- _EXERCISE AIM_: Print the records below word for word, but leave out the pictures.

►

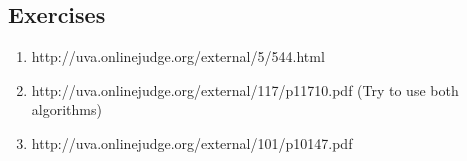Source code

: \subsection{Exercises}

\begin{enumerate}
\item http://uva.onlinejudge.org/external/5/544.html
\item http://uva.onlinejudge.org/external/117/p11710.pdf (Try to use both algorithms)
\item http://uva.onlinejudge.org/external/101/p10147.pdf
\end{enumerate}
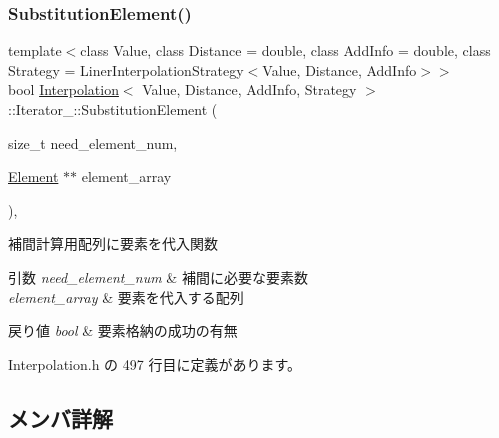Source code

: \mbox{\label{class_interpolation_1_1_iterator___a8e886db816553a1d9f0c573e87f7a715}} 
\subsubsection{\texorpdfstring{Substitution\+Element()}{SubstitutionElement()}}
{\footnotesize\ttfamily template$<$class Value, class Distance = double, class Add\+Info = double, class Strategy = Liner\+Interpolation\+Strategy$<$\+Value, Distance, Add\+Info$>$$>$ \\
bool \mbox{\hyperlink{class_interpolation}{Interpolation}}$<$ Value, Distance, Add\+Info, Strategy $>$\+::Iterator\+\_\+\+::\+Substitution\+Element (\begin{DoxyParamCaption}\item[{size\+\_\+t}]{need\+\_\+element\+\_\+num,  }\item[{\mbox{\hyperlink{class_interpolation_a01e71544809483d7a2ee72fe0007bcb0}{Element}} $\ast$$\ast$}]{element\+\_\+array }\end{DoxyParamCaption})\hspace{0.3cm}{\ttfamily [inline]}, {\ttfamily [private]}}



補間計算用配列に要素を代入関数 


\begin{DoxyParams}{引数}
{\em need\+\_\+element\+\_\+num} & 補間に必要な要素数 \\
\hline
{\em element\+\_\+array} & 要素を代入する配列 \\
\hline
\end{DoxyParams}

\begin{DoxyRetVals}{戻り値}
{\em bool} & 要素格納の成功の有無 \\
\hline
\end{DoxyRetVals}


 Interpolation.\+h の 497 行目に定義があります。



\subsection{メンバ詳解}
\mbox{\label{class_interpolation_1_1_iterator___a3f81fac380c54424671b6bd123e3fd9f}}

◄

- _RESPONSE BOX_:
Source code

: \subsection{Exercises}

\begin{enumerate}
\item http://uva.onlinejudge.org/external/5/544.html
\item http://uva.onlinejudge.org/external/117/p11710.pdf (Try to use both algorithms)
\item http://uva.onlinejudge.org/external/101/p10147.pdf
\end{enumerate}
Source code

: \mbox{\label{class_interpolation_1_1_iterator___a8e886db816553a1d9f0c573e87f7a715}} 
\subsubsection{\texorpdfstring{Substitution\+Element()}{SubstitutionElement()}}
{\footnotesize\ttfamily template$<$class Value, class Distance = double, class Add\+Info = double, class Strategy = Liner\+Interpolation\+Strategy$<$\+Value, Distance, Add\+Info$>$$>$ \\
bool \mbox{\hyperlink{class_interpolation}{Interpolation}}$<$ Value, Distance, Add\+Info, Strategy $>$\+::Iterator\+\_\+\+::\+Substitution\+Element (\begin{DoxyParamCaption}\item[{size\+\_\+t}]{need\+\_\+element\+\_\+num,  }\item[{\mbox{\hyperlink{class_interpolation_a01e71544809483d7a2ee72fe0007bcb0}{Element}} $\ast$$\ast$}]{element\+\_\+array }\end{DoxyParamCaption})\hspace{0.3cm}{\ttfamily [inline]}, {\ttfamily [private]}}



補間計算用配列に要素を代入関数 


\begin{DoxyParams}{引数}
{\em need\+\_\+element\+\_\+num} & 補間に必要な要素数 \\
\hline
{\em element\+\_\+array} & 要素を代入する配列 \\
\hline
\end{DoxyParams}

\begin{DoxyRetVals}{戻り値}
{\em bool} & 要素格納の成功の有無 \\
\hline
\end{DoxyRetVals}


 Interpolation.\+h の 497 行目に定義があります。



\subsection{メンバ詳解}
\mbox{\label{class_interpolation_1_1_iterator___a3f81fac380c54424671b6bd123e3fd9f}}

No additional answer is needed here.